Dataset entries:
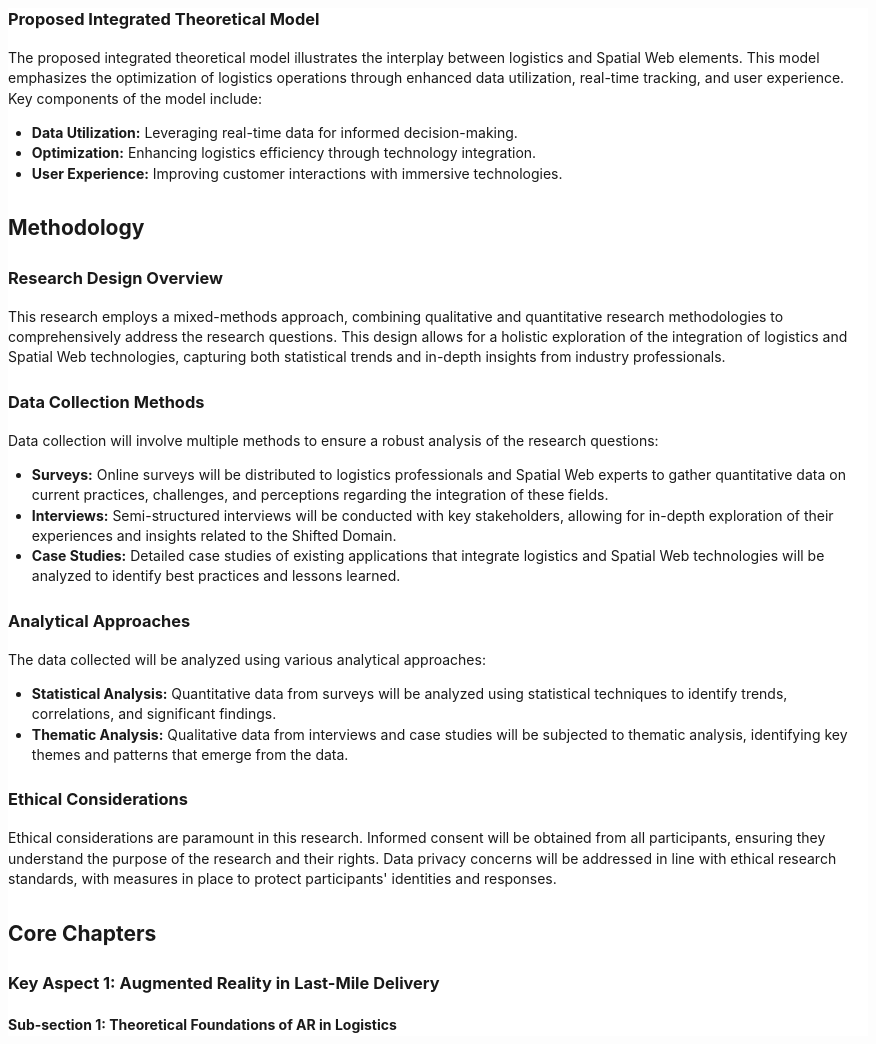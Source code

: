 ### Proposed Integrated Theoretical Model

The proposed integrated theoretical model illustrates the interplay between logistics and Spatial Web elements. This model emphasizes the optimization of logistics operations through enhanced data utilization, real-time tracking, and user experience. Key components of the model include:
- **Data Utilization:** Leveraging real-time data for informed decision-making.
- **Optimization:** Enhancing logistics efficiency through technology integration.
- **User Experience:** Improving customer interactions with immersive technologies.

## Methodology

### Research Design Overview

This research employs a mixed-methods approach, combining qualitative and quantitative research methodologies to comprehensively address the research questions. This design allows for a holistic exploration of the integration of logistics and Spatial Web technologies, capturing both statistical trends and in-depth insights from industry professionals.

### Data Collection Methods

Data collection will involve multiple methods to ensure a robust analysis of the research questions:
- **Surveys:** Online surveys will be distributed to logistics professionals and Spatial Web experts to gather quantitative data on current practices, challenges, and perceptions regarding the integration of these fields.
- **Interviews:** Semi-structured interviews will be conducted with key stakeholders, allowing for in-depth exploration of their experiences and insights related to the Shifted Domain.
- **Case Studies:** Detailed case studies of existing applications that integrate logistics and Spatial Web technologies will be analyzed to identify best practices and lessons learned.

### Analytical Approaches

The data collected will be analyzed using various analytical approaches:
- **Statistical Analysis:** Quantitative data from surveys will be analyzed using statistical techniques to identify trends, correlations, and significant findings.
- **Thematic Analysis:** Qualitative data from interviews and case studies will be subjected to thematic analysis, identifying key themes and patterns that emerge from the data.

### Ethical Considerations

Ethical considerations are paramount in this research. Informed consent will be obtained from all participants, ensuring they understand the purpose of the research and their rights. Data privacy concerns will be addressed in line with ethical research standards, with measures in place to protect participants' identities and responses.

## Core Chapters

### Key Aspect 1: Augmented Reality in Last-Mile Delivery

#### Sub-section 1: Theoretical Foundations of AR in Logistics
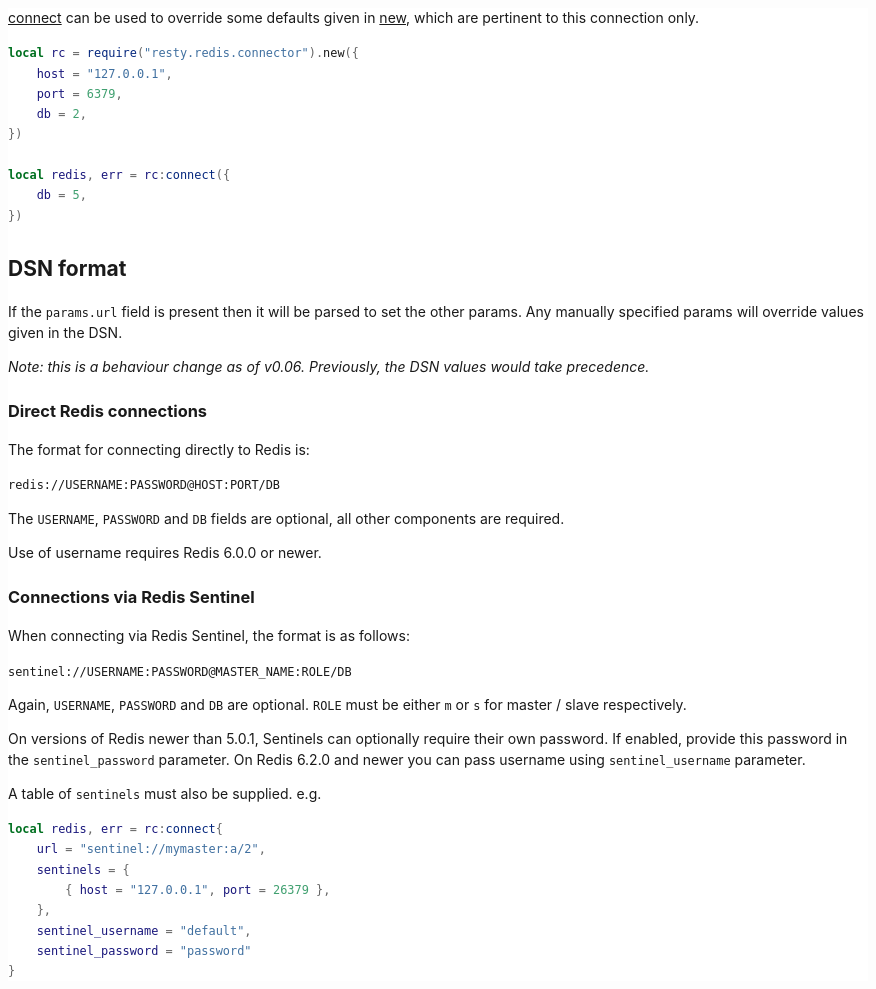 [connect](#connect) can be used to override some defaults given in [new](#new),
which are pertinent to this connection only.


```lua
local rc = require("resty.redis.connector").new({
    host = "127.0.0.1",
    port = 6379,
    db = 2,
})

local redis, err = rc:connect({
    db = 5,
})
```


## DSN format

If the `params.url` field is present then it will be parsed to set the other
params. Any manually specified params will override values given in the DSN.

*Note: this is a behaviour change as of v0.06. Previously, the DSN values would
take precedence.*

### Direct Redis connections

The format for connecting directly to Redis is:

`redis://USERNAME:PASSWORD@HOST:PORT/DB`

The `USERNAME`, `PASSWORD` and `DB` fields are optional, all other components
are required.

Use of username requires Redis 6.0.0 or newer.

### Connections via Redis Sentinel

When connecting via Redis Sentinel, the format is as follows:

`sentinel://USERNAME:PASSWORD@MASTER_NAME:ROLE/DB`

Again, `USERNAME`, `PASSWORD` and `DB` are optional. `ROLE` must be either `m`
or `s` for master / slave respectively.

On versions of Redis newer than 5.0.1, Sentinels can optionally require their
own password. If enabled, provide this password in the `sentinel_password`
parameter. On Redis 6.2.0 and newer you can pass username using
`sentinel_username` parameter.

A table of `sentinels` must also be supplied. e.g.

```lua
local redis, err = rc:connect{
    url = "sentinel://mymaster:a/2",
    sentinels = {
        { host = "127.0.0.1", port = 26379 },
    },
    sentinel_username = "default",
    sentinel_password = "password"
}
```
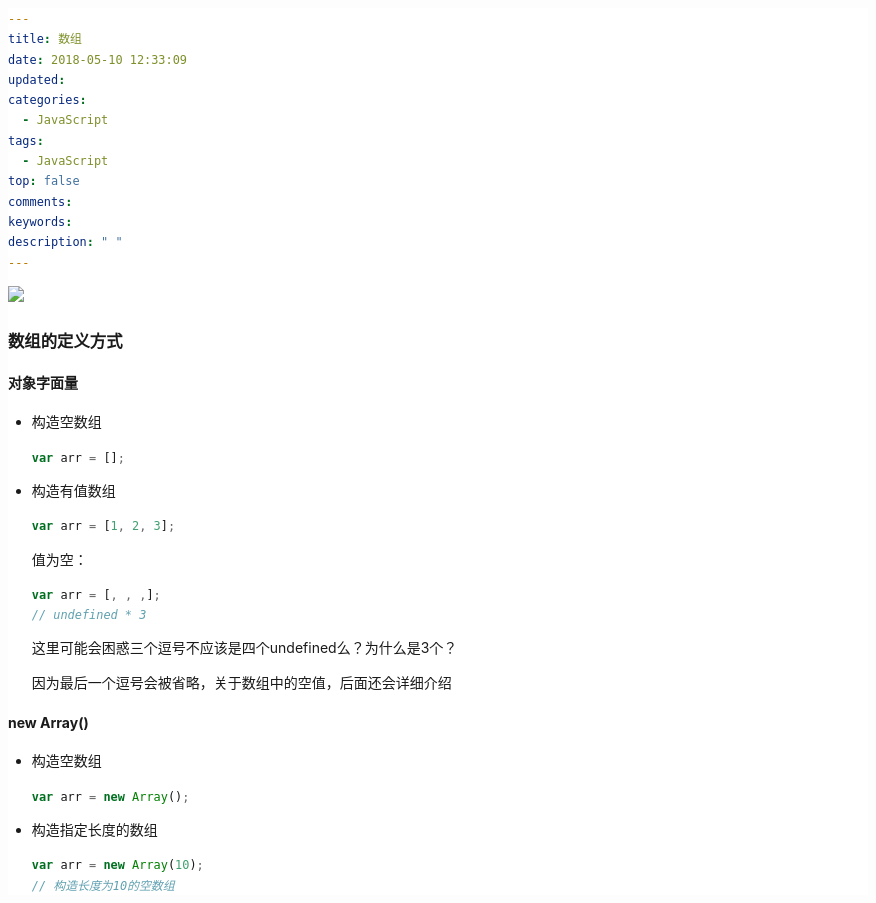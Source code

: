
 ```yaml
---
title: 数组
date: 2018-05-10 12:33:09
updated:
categories:
  - JavaScript
tags:
  - JavaScript
top: false
comments:
keywords:
description: " "
---
```


![](https://ws1.sinaimg.cn/large/006eYMu7ly1fu9m3liss9j30kx07ydgs.jpg)

### 数组的定义方式

#### 对象字面量

+ 构造空数组

  ```javascript
  var arr = [];
  ```


+ 构造有值数组

  ```javascript
  var arr = [1, 2, 3];
  ```

  值为空：

  ```javascript
  var arr = [, , ,];
  // undefined * 3
  ```

  这里可能会困惑三个逗号不应该是四个undefined么？为什么是3个？

  因为最后一个逗号会被省略，关于数组中的空值，后面还会详细介绍

#### new Array()

+ 构造空数组

  ```javascript
  var arr = new Array();
  ```

+ 构造指定长度的数组

  ```javascript
  var arr = new Array(10);
  // 构造长度为10的空数组
  ```
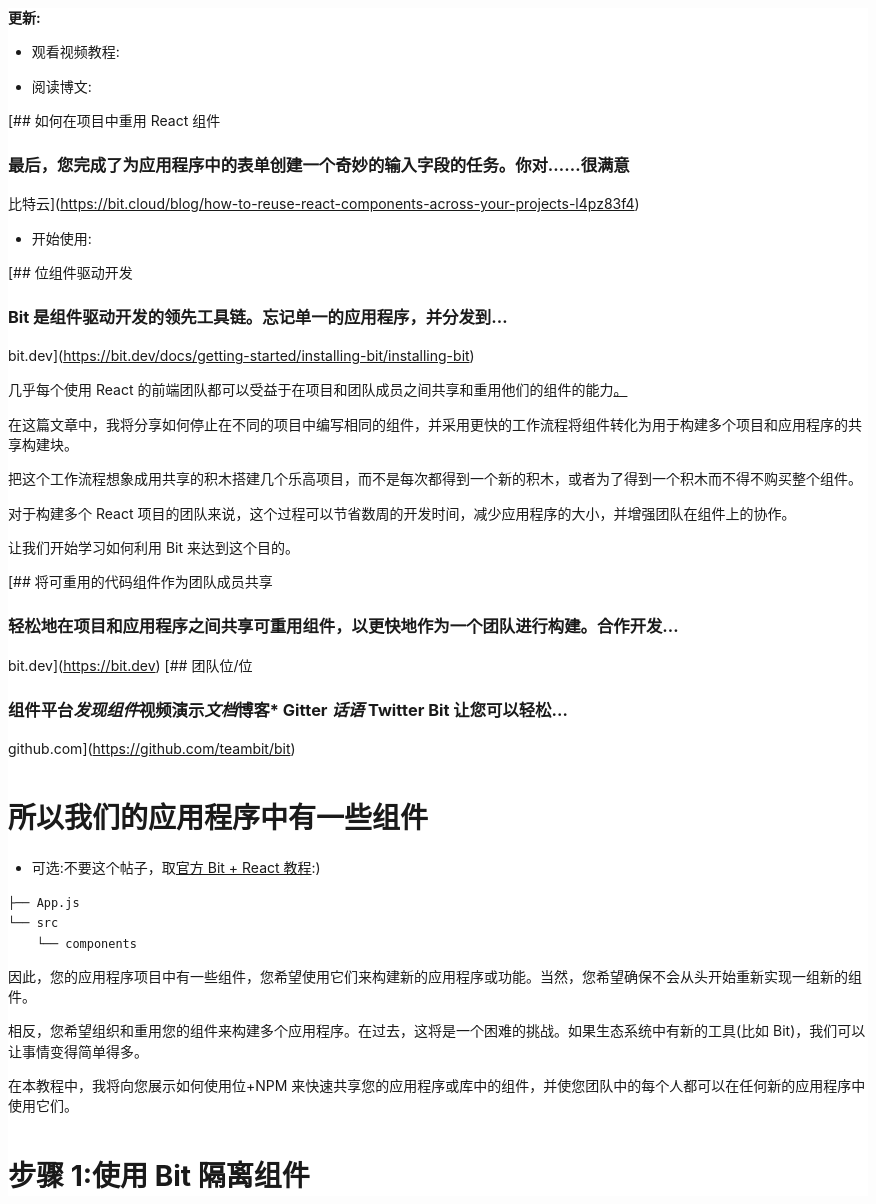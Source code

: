 **更新:**

*   观看视频教程:

*   阅读博文:

[](https://bit.cloud/blog/how-to-reuse-react-components-across-your-projects-l4pz83f4) [## 如何在项目中重用 React 组件

### 最后，您完成了为应用程序中的表单创建一个奇妙的输入字段的任务。你对……很满意

比特云](https://bit.cloud/blog/how-to-reuse-react-components-across-your-projects-l4pz83f4) 

*   开始使用:

[](https://bit.dev/docs/getting-started/installing-bit/installing-bit) [## 位组件驱动开发

### Bit 是组件驱动开发的领先工具链。忘记单一的应用程序，并分发到…

bit.dev](https://bit.dev/docs/getting-started/installing-bit/installing-bit) 

几乎每个使用 React 的前端团队都可以受益于在项目和团队成员之间共享和重用他们的组件的能力[。](https://bit.cloud/blog/how-to-reuse-react-components-across-your-projects-l3bhezsg)

在这篇文章中，我将分享如何停止在不同的项目中编写相同的组件，并采用更快的工作流程将组件转化为用于构建多个项目和应用程序的共享构建块。

把这个工作流程想象成用共享的积木搭建几个乐高项目，而不是每次都得到一个新的积木，或者为了得到一个积木而不得不购买整个组件。

对于构建多个 React 项目的团队来说，这个过程可以节省数周的开发时间，减少应用程序的大小，并增强团队在组件上的协作。

让我们开始学习如何利用 Bit 来达到这个目的。

[](https://bit.dev) [## 将可重用的代码组件作为团队成员共享

### 轻松地在项目和应用程序之间共享可重用组件，以更快地作为一个团队进行构建。合作开发…

bit.dev](https://bit.dev) [](https://github.com/teambit/bit) [## 团队位/位

### 组件平台*发现组件*视频演示*文档*博客* Gitter *话语* Twitter Bit 让您可以轻松…

github.com](https://github.com/teambit/bit) 

# 所以我们的应用程序中有一些组件

*   可选:不要这个帖子，取[官方 Bit + React 教程](https://docs.bit.dev/docs/tutorials/bit-react-tutorial):)

```
├── App.js
└── src
    └── components
```

因此，您的应用程序项目中有一些组件，您希望使用它们来构建新的应用程序或功能。当然，您希望确保不会从头开始重新实现一组新的组件。

相反，您希望组织和重用您的组件来构建多个应用程序。在过去，这将是一个困难的挑战。如果生态系统中有新的工具(比如 Bit)，我们可以让事情变得简单得多。

在本教程中，我将向您展示如何使用位+NPM 来快速共享您的应用程序或库中的组件，并使您团队中的每个人都可以在任何新的应用程序中使用它们。

# 步骤 1:使用 Bit 隔离组件
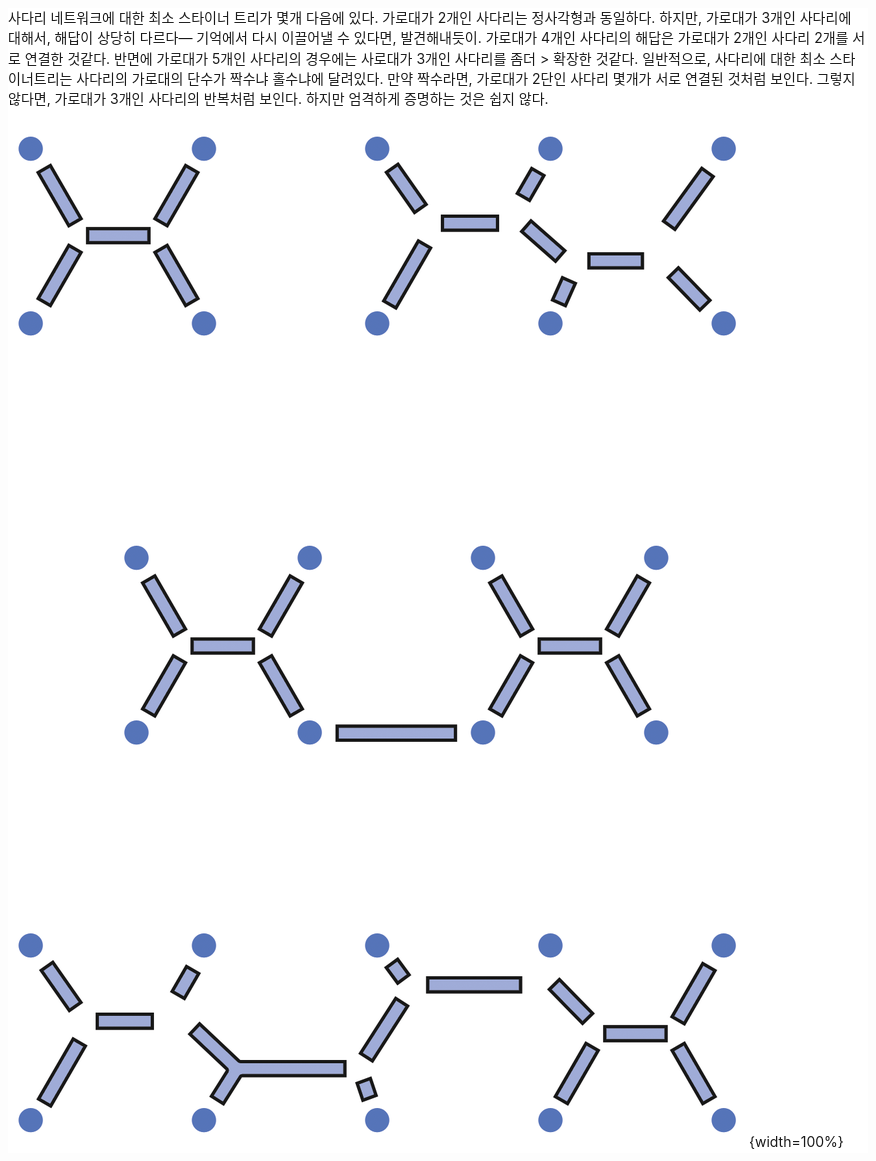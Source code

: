 사다리 네트워크에 대한 최소 스타이너 트리가 몇개 다음에 있다. 가로대가 2개인 사다리는 정사각형과 동일하다. 하지만, 가로대가 3개인 사다리에 대해서, 해답이 상당히 다르다&mdash; 기억에서  다시 이끌어낼 수 있다면, 발견해내듯이. 가로대가 4개인 사다리의 해답은 가로대가 2개인 사다리 2개를 서로 연결한 것같다. 반면에 가로대가 5개인 사다리의 경우에는 사로대가 3개인 사다리를 좀더 > 확장한 것같다. 일반적으로, 사다리에 대한 최소 스타이너트리는 사다리의 가로대의 단수가 짝수냐 홀수냐에 달려있다. 만약 짝수라면, 가로대가 2단인 사다리 몇개가 서로 연결된 것처럼 보인다.   그렇지 않다면, 가로대가 3개인 사다리의 반복처럼 보인다. 하지만 엄격하게 증명하는 것은 쉽지 않다.  

![최소 스타이너 트리](img/ch15-steiner/15-steiner-08-minimal-steiner.png){width=100%}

**What is required:**
Through the line containing "The data collected" and no further, restate the data above word for word from its first line, leaving out pictures.

**Answer box:**
Source code

: ### Proposed Integrated Theoretical Model

The proposed integrated theoretical model illustrates the interplay between logistics and Spatial Web elements. This model emphasizes the optimization of logistics operations through enhanced data utilization, real-time tracking, and user experience. Key components of the model include:
- **Data Utilization:** Leveraging real-time data for informed decision-making.
- **Optimization:** Enhancing logistics efficiency through technology integration.
- **User Experience:** Improving customer interactions with immersive technologies.

## Methodology

### Research Design Overview

This research employs a mixed-methods approach, combining qualitative and quantitative research methodologies to comprehensively address the research questions. This design allows for a holistic exploration of the integration of logistics and Spatial Web technologies, capturing both statistical trends and in-depth insights from industry professionals.

### Data Collection Methods

Data collection will involve multiple methods to ensure a robust analysis of the research questions:
- **Surveys:** Online surveys will be distributed to logistics professionals and Spatial Web experts to gather quantitative data on current practices, challenges, and perceptions regarding the integration of these fields.
- **Interviews:** Semi-structured interviews will be conducted with key stakeholders, allowing for in-depth exploration of their experiences and insights related to the Shifted Domain.
- **Case Studies:** Detailed case studies of existing applications that integrate logistics and Spatial Web technologies will be analyzed to identify best practices and lessons learned.

### Analytical Approaches

The data collected will be analyzed using various analytical approaches:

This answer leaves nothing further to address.